Start of Data records

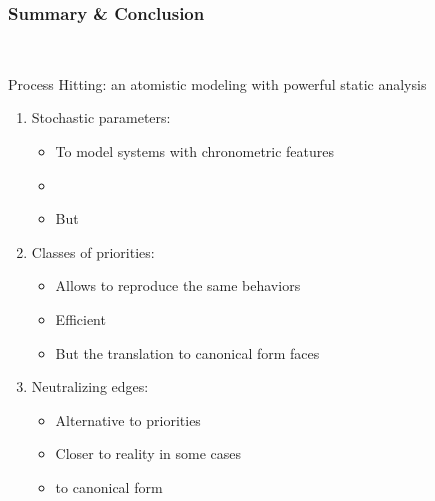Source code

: 
\begin{frame}[c]
  \frametitle{Summary \& Conclusion}




~

\vfill

Process Hitting: an atomistic modeling with powerful static analysis

\medskip
\begin{enumerate}[1.]
  \item Stochastic parameters:
    \begin{itemize}
      \item To model systems with chronometric features
      \item {}
      \item But 
    \end{itemize}
  \item Classes of priorities:
    \begin{itemize}
      \item Allows to reproduce the same behaviors
      \item Efficient 
      \item But the translation to canonical form faces 
    \end{itemize}
  \item Neutralizing edges:
    \begin{itemize}
      \item Alternative to priorities
      \item Closer to reality in some cases
      \item {} to canonical form
    \end{itemize}
\end{enumerate}

\vfill
\Large
\begin{flushright}
  \hspace{1cm}~
\end{flushright}
\vfill

~

\end{frame}
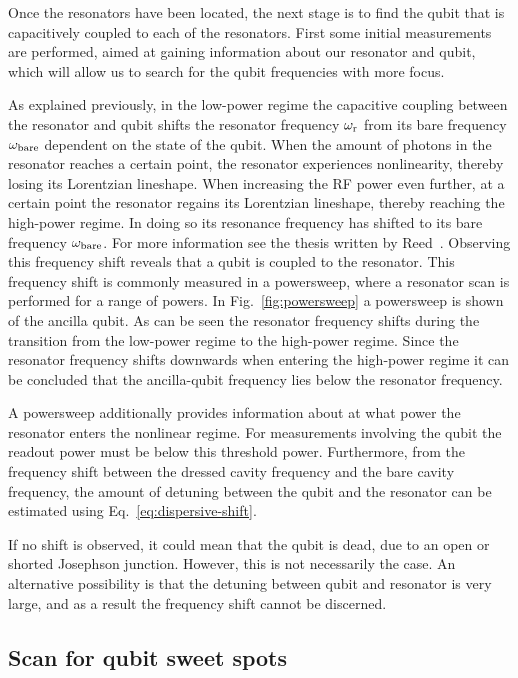         Once the resonators have been located, the next stage is to find the qubit that is capacitively coupled to each of the resonators. First some initial measurements are performed, aimed at gaining information about our resonator and qubit, which will allow us to search for the qubit frequencies with more focus.

        As explained previously, in the low-power regime the capacitive coupling between the resonator and qubit shifts the resonator frequency $\omega_\text{r}$ from its bare frequency $\omega_\text{bare}$ dependent on the state of the qubit. When the amount of photons in the resonator reaches a certain point, the resonator experiences nonlinearity, thereby losing its Lorentzian lineshape. When increasing the RF power even further, at a certain point the resonator regains its Lorentzian lineshape, thereby reaching the high-power regime. In doing so its resonance frequency has shifted to its bare frequency $\omega_\text{bare}$. For more information see the thesis written by Reed~\cite{Reed}. Observing this frequency shift reveals that a qubit is coupled to the resonator. This frequency shift is commonly measured in a powersweep, where a resonator scan is performed for a range of powers. In Fig.~\ref{fig:powersweep} a powersweep is shown of the ancilla qubit. As can be seen the resonator frequency shifts during the transition from the low-power regime to the high-power regime. Since the resonator frequency shifts downwards when entering the high-power regime it can be concluded that the ancilla-qubit frequency lies below the resonator frequency.

        A powersweep additionally provides information about at what power the resonator enters the nonlinear regime. For measurements involving the qubit the readout power must be below this threshold power. Furthermore, from the frequency shift between the dressed cavity frequency and the bare cavity frequency, the amount of detuning between the qubit and the resonator can be estimated using Eq.~\ref{eq:dispersive-shift}.

        If no shift is observed, it could mean that the qubit is dead, due to an open or shorted Josephson junction. However, this is not necessarily the case. An alternative possibility is that the detuning between qubit and resonator is very large, and as a result the frequency shift cannot be discerned.

      \subsection{Scan for qubit sweet spots}
        \label{Scan for qubit sweet spots}

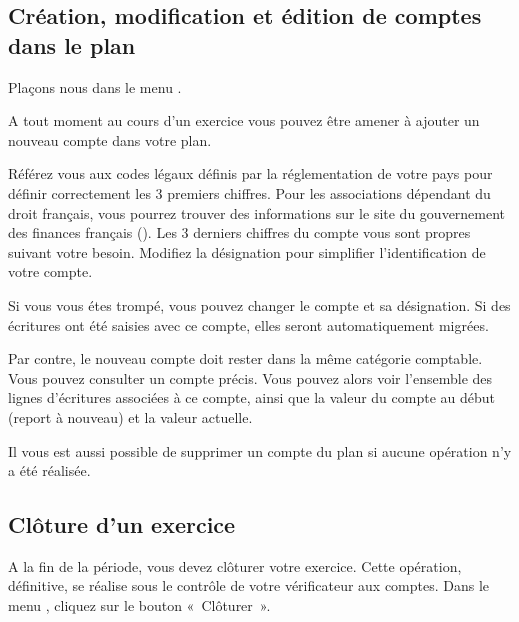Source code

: \documentclass[a4paper,10pt,oneside,french]{sphinxmanual}
\begin{document}
\subsection{Création, modification et édition de comptes dans le plan}
\label{\detokenize{accounting/fiscalyear:creation-modification-et-edition-de-comptes-dans-le-plan}}
Plaçons nous dans le menu .

A tout moment au cours d’un exercice vous pouvez être amener à ajouter un nouveau compte dans votre plan.
\begin{quote}

\noindent{}
\end{quote}

Référez vous aux codes légaux définis par la réglementation de votre pays pour définir correctement les 3 premiers chiffres.
Pour les associations dépendant du droit français, vous pourrez trouver des informations sur le site du gouvernement des finances français ().
Les 3 derniers chiffres du compte vous sont propres suivant votre besoin. Modifiez la désignation pour simplifier l’identification de votre compte.

Si vous vous étes trompé, vous pouvez changer le compte et sa désignation. Si des écritures ont été saisies avec ce compte, elles seront automatiquement migrées.

Par contre, le nouveau compte doit rester dans la même catégorie comptable.
Vous pouvez consulter un compte précis. Vous pouvez alors voir
l’ensemble des lignes d’écritures associées à ce compte, ainsi que la
valeur du compte au début (report à nouveau) et la valeur actuelle.
\begin{quote}

\noindent{}
\end{quote}

Il vous est aussi possible de supprimer un compte du plan si aucune opération n’y a été réalisée.


\subsection{Clôture d’un exercice}
\label{\detokenize{accounting/fiscalyear:cloture-d-un-exercice}}
A la fin de la période, vous devez clôturer votre exercice. Cette
opération, définitive, se réalise sous le contrôle de votre
vérificateur aux comptes.
Dans le menu , cliquez sur le bouton « Clôturer ».
\end{document}
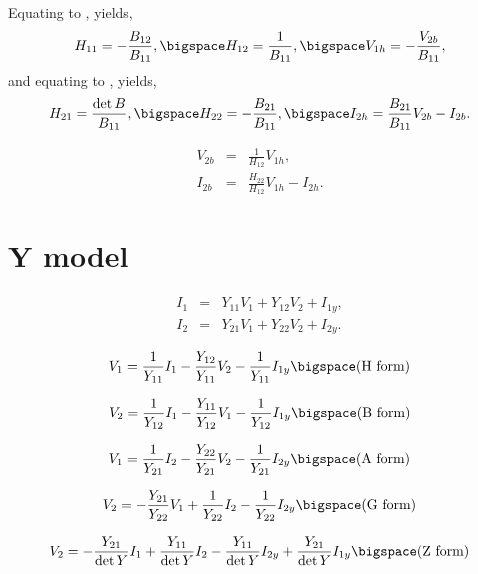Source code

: \documentclass[a4paper, 12pt]{article}
\begin{document}
Equating  to , yields,
%
\begin{equation}
  H_{11} = -\frac{B_{12}}{B_{11}}, \bigspace H_{12} = \frac{1}{B_{11}}, \bigspace V_{1h} = -\frac{V_{2b}}{B_{11}},
\end{equation}
%
and equating to , yields,
%
\begin{equation}
  H_{21} = \frac{\det{B}}{B_{11}}, \bigspace H_{22} = -\frac{B_{21}}{B_{11}}, \bigspace I_{2h} = \frac{B_{21}}{B_{11}} V_{2b} - I_{2b}.
\end{equation}


\begin{eqnarray}
  V_{2b} & = & \frac{1}{H_{12}} V_{1h}, \\
  I_{2b} & = & \frac{H_{22}}{H_{12}} V_{1h} - I_{2h}.
\end{eqnarray}




\section{Y model}

\begin{eqnarray}
\label{eqn:YI1}
  I_1 & = & Y_{11} V_1 + Y_{12} V_2 + I_{1y}, \\
  I_2 & = & Y_{21} V_1 + Y_{22} V_2 + I_{2y}.
\label{eqn:YI2}
\end{eqnarray}



\begin{equation}
  V_1 = \frac{1}{Y_{11}} I_1 - \frac{Y_{12}}{Y_{11}} V_2 - \frac{1}{Y_{11}} I_{1y} \bigspace \mbox{(H form)}
\end{equation}

\begin{equation}
  V_2 = \frac{1}{Y_{12}} I_1 - \frac{Y_{11}}{Y_{12}} V_1 - \frac{1}{Y_{12}} I_{1y} \bigspace \mbox{(B form)}
\end{equation}

\begin{equation}
  V_1 = \frac{1}{Y_{21}} I_2 - \frac{Y_{22}}{Y_{21}} V_2 - \frac{1}{Y_{21}} I_{2y} \bigspace \mbox{(A form)}
\end{equation}


\begin{equation}
  V_2 = -\frac{Y_{21}}{Y_{22}} V_1 + \frac{1}{Y_{22}} I_2 - \frac{1}{Y_{22}} I_{2y} \bigspace \mbox{(G form)}
\end{equation}


\begin{equation}
  V_2 = -\frac{Y_{21}}{\det{Y}} I_1 + \frac{Y_{11}}{\det{Y}} I_2 - \frac{Y_{11}}{\det{Y}} I_{2y} + \frac{Y_{21}}{\det{Y}} I_{1y} \bigspace \mbox{(Z form)}
\end{equation}
\end{document}
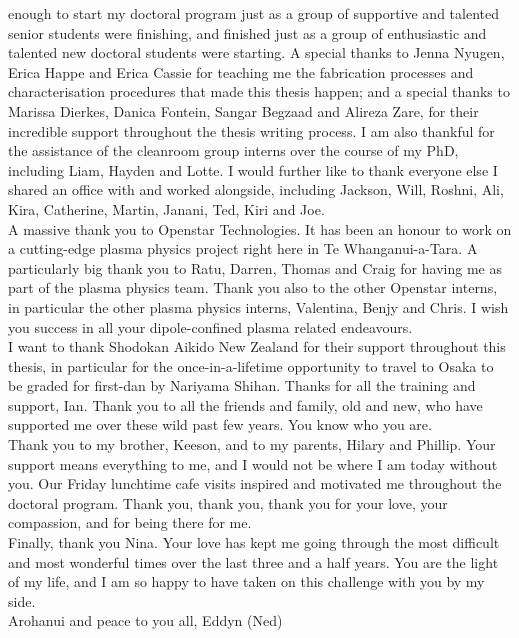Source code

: \documentclass[
  a4paper,
]{scrbook}
\begin{document}
enough to start my doctoral program just as a group of supportive and talented senior students were finishing, and finished just as a group of enthusiastic and talented new doctoral students were starting. A special thanks to Jenna Nyugen, Erica Happe and Erica Cassie for teaching me the fabrication processes and characterisation procedures that made this thesis happen; and a special thanks to Marissa Dierkes, Danica Fontein, Sangar Begzaad and Alireza Zare, for their incredible support throughout the thesis writing process. I am also thankful for the assistance of the cleanroom group interns over the course of my PhD, including Liam, Hayden and Lotte. I would further like to thank everyone else I shared an office with and worked alongside, including Jackson, Will, Roshni, Ali, Kira, Catherine, Martin, Janani, Ted, Kiri and Joe. \\[5pt] A massive thank you to Openstar Technologies. It has been an honour to work on a cutting-edge plasma physics project right here in Te Whanganui-a-Tara. A particularly big thank you to Ratu, Darren, Thomas and Craig for having me as part of the plasma physics team. Thank you also to the other Openstar interns, in particular the other plasma physics interns, Valentina, Benjy and Chris. I wish you success in all your dipole-confined plasma related endeavours. \\[5pt] I want to thank Shodokan Aikido New Zealand for their support throughout this thesis, in particular for the once-in-a-lifetime opportunity to travel to Osaka to be graded for first-dan by Nariyama Shihan. Thanks for all the training and support, Ian. Thank you to all the friends and family, old and new, who have supported me over these wild past few years. You know who you are. \\[5pt] Thank you to my brother, Keeson, and to my parents, Hilary and Phillip. Your support means everything to me, and I would not be where I am today without you. Our Friday lunchtime cafe visits inspired and motivated me throughout the doctoral program. Thank you, thank you, thank you for your love, your compassion, and for being there for me. \\[5pt] Finally, thank you Nina. Your love has kept me going through the most difficult and most wonderful times over the last three and a half years. You are the light of my life, and I am so happy to have taken on this challenge with you by my side. \\[5pt] Arohanui and peace to you all, Eddyn (Ned)

\fancyhf{} %
\thispagestyle{fancy} %
\renewcommand{\headrulewidth}{0pt}
\fancyfoot[R]{\thepage} %
\end{document}

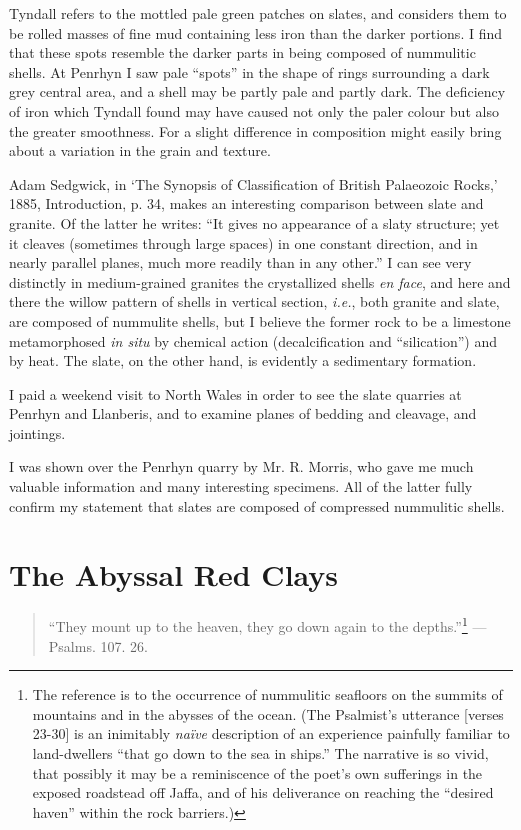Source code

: \documentclass[a4paper, 12pt, oneside]{article}
\begin{document}
Tyndall refers to the mottled pale green patches on slates, and considers them to be rolled masses of fine mud containing less iron than the darker portions. I find that these spots resemble the darker parts in being composed of nummulitic shells. At Penrhyn I saw pale ``spots'' in the shape of rings surrounding a dark grey central area, and a shell may be partly pale and partly dark. The deficiency of iron which Tyndall found may have caused not only the paler colour but also the greater smoothness. For a slight difference in composition might easily bring about a variation in the grain and texture.

Adam Sedgwick, in `The Synopsis of Classification of British Palaeozoic Rocks,' 1885, Introduction, p. 34, makes an interesting comparison between slate and granite. Of the latter he writes: ``It gives no appearance of a slaty structure; yet it cleaves (sometimes through large spaces) in one constant direction, and in nearly parallel planes, much more readily than in any other.'' I can see very distinctly in medium-grained granites the crystallized shells \emph{en face}, and here and there the willow pattern of shells in vertical section, \emph{i.e.}, both granite and slate, are composed of nummulite shells, but I believe the former rock to be a limestone metamorphosed \emph{in situ} by chemical action (decalcification and ``silication'') and by heat. The slate, on the other hand, is evidently a sedimentary formation.

I paid a weekend visit to North Wales in order to see the slate quarries at Penrhyn and Llanberis, and to examine planes of bedding and cleavage, and jointings.

I was shown over the Penrhyn quarry by Mr. R. Morris, who gave me much valuable information and many interesting specimens. All of the latter fully confirm my statement that slates are composed of compressed nummulitic shells.
\clearpage
\section{The Abyssal Red Clays}
\begin{quote}
``They mount up to the heaven, they go down again to the depths.''\footnote{The reference is to the occurrence of nummulitic seafloors on the summits of mountains and in the abysses of the ocean. (The Psalmist's utterance [verses 23-30] is an inimitably \emph{naïve} description of an experience painfully familiar to land-dwellers ``that go down to the sea in ships.'' The narrative is so vivid, that possibly it may be a reminiscence of the poet's own sufferings in the exposed roadstead off Jaffa, and of his deliverance on reaching the ``desired haven'' within the rock barriers.)} --- Psalms. 107. 26.
\end{quote}
\end{document}
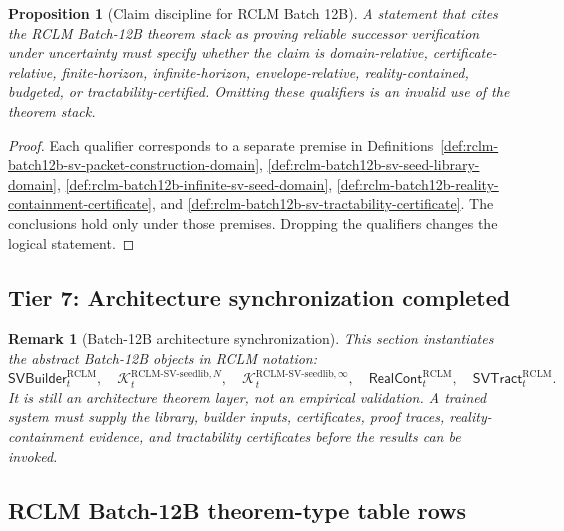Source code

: \documentclass[11pt,a4paper]{article}
\newtheorem{proposition}[theorem]{Proposition}
\newtheorem{remark}[theorem]{Remark}
\newcommand{\Kcal}{\mathcal K}
\newcommand{\RCLM}{\mathrm{RCLM}}
\begin{document}
\begin{proposition}[Claim discipline for RCLM Batch 12B]
\label{prop:rclm-batch12b-claim-discipline}
A statement that cites the RCLM Batch-12B theorem stack as proving reliable successor verification under uncertainty must specify whether the claim is domain-relative, certificate-relative, finite-horizon, infinite-horizon, envelope-relative, reality-contained, budgeted, or tractability-certified. Omitting these qualifiers is an invalid use of the theorem stack.
\end{proposition}

\begin{proof}
Each qualifier corresponds to a separate premise in Definitions~\ref{def:rclm-batch12b-sv-packet-construction-domain}, \ref{def:rclm-batch12b-sv-seed-library-domain}, \ref{def:rclm-batch12b-infinite-sv-seed-domain}, \ref{def:rclm-batch12b-reality-containment-certificate}, and \ref{def:rclm-batch12b-sv-tractability-certificate}. The conclusions hold only under those premises. Dropping the qualifiers changes the logical statement.
\end{proof}

\subsection{Tier 7: Architecture synchronization completed}

\begin{remark}[Batch-12B architecture synchronization]
\label{rem:rclm-batch12b-architecture-sync-completed}
This section instantiates the abstract Batch-12B objects in RCLM notation:
\[
\mathsf{SVBuilder}_t^{\RCLM},
\quad
\Kcal_t^{\RCLM\text{-}\mathrm{SV\mbox{-}seedlib},N},
\quad
\Kcal_t^{\RCLM\text{-}\mathrm{SV\mbox{-}seedlib},\infty},
\quad
\mathsf{RealCont}_t^{\RCLM},
\quad
\mathsf{SVTract}_t^{\RCLM}.
\]
It is still an architecture theorem layer, not an empirical validation. A trained system must supply the library, builder inputs, certificates, proof traces, reality-containment evidence, and tractability certificates before the results can be invoked.
\end{remark}

\subsection{RCLM Batch-12B theorem-type table rows}
\end{document}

End of Data records

## About this task
All lines carrying the word "seedlib" must be copied from the data above.

## Solved problem
\Kcal_t^{\RCLM\text{-}\mathrm{SV\mbox{-}seedlib},N},
\Kcal_t^{\RCLM\text{-}\mathrm{SV\mbox{-}seedlib},\infty},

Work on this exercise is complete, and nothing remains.